Door de hoge kindersterfte, ziektes en afwezigheid van medische zorg lag de levensverwachting op gemiddeld 25-30 jaar.

In vergelijking brengen de armste ontwikkelingslanden het er nog goed vanaf. Echte slavernij is er niet meer en de levensverwachting ligt er 20 jaar hoger. Er is ontwikkelingshulp die de hoogste noden helpt lenigen, er zijn vaccinatieprogramma’s, er is medische zorg en de kansarmoede is er door het basisonderwijs wat teruggedrongen. En, last but not least, er is toegang tot technologie zoals mobiele telefonie. 

 

Ontwikkeling van steden en infrastructuur

Het Rijk beschikte wel over een indrukwekkend netwerk van heirwegen en aquaducten en de verstedelijking nam toe. 

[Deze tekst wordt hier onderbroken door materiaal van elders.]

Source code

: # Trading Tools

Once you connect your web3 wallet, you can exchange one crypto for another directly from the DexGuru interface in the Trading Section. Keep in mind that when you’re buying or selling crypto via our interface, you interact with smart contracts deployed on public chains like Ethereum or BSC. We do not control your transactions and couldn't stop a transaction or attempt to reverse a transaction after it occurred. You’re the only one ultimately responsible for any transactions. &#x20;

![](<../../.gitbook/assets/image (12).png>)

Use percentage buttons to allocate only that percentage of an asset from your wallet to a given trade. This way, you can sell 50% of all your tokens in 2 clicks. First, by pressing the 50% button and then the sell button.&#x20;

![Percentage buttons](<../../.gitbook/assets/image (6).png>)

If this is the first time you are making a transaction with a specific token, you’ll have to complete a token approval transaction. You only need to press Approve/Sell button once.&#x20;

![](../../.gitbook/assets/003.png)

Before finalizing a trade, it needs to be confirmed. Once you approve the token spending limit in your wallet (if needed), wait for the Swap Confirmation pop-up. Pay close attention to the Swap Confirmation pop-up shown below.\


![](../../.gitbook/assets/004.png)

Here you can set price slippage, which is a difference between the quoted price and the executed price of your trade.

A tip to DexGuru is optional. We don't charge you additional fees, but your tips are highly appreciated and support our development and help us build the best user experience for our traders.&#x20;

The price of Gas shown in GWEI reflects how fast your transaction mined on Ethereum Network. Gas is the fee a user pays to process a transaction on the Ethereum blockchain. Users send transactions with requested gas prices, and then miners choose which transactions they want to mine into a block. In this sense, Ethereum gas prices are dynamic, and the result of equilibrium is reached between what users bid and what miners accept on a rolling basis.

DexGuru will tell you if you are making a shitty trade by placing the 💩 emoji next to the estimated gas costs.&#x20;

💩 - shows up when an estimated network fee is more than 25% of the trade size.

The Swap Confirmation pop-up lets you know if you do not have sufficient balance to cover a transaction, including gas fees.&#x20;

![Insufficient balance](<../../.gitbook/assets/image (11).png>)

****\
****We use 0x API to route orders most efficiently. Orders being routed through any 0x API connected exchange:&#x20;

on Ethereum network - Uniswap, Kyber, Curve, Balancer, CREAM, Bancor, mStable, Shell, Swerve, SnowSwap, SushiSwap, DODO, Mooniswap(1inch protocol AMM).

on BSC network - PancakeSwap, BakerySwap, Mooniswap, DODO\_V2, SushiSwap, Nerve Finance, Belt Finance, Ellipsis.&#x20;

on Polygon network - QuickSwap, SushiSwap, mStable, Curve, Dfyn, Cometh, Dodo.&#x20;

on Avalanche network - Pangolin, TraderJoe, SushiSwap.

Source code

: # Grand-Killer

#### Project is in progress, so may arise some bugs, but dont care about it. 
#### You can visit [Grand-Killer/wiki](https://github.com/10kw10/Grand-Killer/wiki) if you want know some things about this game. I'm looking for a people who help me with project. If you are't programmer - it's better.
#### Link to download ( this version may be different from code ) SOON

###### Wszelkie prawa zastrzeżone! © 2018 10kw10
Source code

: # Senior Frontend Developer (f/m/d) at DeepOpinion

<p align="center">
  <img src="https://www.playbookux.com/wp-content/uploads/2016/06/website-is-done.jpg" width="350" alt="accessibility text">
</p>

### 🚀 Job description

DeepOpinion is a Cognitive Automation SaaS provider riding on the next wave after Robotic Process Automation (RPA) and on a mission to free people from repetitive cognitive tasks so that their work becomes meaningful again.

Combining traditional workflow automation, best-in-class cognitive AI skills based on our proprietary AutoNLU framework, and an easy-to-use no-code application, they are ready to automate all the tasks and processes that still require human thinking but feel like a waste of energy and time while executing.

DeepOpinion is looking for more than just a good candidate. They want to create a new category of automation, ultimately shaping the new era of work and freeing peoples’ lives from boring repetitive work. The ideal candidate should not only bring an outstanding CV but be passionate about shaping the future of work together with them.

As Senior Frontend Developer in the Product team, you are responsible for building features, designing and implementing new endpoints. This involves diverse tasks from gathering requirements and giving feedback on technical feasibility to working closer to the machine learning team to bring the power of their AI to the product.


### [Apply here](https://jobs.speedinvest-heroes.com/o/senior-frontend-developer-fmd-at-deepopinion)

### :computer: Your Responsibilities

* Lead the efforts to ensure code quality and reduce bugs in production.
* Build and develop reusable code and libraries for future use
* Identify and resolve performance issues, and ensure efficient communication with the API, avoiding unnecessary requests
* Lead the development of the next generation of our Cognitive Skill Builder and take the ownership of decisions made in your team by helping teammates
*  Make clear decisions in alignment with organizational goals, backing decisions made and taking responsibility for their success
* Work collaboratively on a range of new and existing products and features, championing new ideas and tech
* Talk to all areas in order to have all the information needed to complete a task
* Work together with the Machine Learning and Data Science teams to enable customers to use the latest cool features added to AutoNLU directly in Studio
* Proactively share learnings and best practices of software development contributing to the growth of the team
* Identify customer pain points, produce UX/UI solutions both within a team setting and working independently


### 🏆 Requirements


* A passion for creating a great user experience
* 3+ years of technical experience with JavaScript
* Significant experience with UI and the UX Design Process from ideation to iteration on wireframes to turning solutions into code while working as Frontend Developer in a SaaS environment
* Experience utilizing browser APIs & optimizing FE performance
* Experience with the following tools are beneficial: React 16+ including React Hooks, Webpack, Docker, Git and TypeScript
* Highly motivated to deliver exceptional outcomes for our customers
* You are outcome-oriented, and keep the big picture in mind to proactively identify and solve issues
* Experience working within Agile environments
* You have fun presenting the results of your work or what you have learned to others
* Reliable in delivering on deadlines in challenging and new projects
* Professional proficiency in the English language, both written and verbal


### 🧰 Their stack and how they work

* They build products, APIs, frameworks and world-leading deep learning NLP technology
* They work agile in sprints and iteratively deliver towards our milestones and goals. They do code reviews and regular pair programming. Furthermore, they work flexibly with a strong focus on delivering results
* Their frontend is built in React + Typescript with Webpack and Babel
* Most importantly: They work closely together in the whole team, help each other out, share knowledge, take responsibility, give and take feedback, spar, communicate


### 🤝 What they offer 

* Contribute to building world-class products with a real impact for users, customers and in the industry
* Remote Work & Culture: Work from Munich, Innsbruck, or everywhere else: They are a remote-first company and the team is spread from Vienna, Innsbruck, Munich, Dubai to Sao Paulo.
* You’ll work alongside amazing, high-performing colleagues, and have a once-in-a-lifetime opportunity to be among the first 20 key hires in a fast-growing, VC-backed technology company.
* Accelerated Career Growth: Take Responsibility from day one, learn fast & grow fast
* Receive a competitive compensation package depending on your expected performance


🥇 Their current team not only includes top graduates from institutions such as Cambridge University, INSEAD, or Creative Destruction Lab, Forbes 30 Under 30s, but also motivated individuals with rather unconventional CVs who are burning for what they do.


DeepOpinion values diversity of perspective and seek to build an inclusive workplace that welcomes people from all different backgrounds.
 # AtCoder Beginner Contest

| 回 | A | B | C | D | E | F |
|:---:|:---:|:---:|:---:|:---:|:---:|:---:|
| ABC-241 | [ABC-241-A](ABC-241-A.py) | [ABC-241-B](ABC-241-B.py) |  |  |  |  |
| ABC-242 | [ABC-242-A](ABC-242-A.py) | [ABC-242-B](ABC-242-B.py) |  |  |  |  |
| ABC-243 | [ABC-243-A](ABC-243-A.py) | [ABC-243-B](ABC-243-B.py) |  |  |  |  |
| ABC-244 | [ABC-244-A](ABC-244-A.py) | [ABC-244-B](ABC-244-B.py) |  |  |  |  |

Rome telde in de tijd van Augustus 1 miljoen inwoners en ook het Syrische Antiochië en het Egyptische Alexandrië waren enorme steden voor die tijd. Daar kwamen handelaars van het hele Rijk naartoe en op tal van markten waren ook producten uit verre provincies van het Rijk te koop. Er was toegang tot tempels, tot publieke baden en tot wettelijk geregelde prostitutie.

 

Patriarchaal onderwijs

Voor wie het zich kon veroorloven werd er thuisonderwijs georganiseerd, vaak door een huisslaaf. Maar er waren ook scholen met betalend onderwijs voor zonen - niet voor de dochters, daarvoor was de samenleving te patriarchaal - van gegoede burgers.  De nadruk lag op literatuur, grammatica, geschiedenis, welsprekendheid, filosofie en logica. Grieks spreken werd beschouwd als een teken van gecultiveerdheid.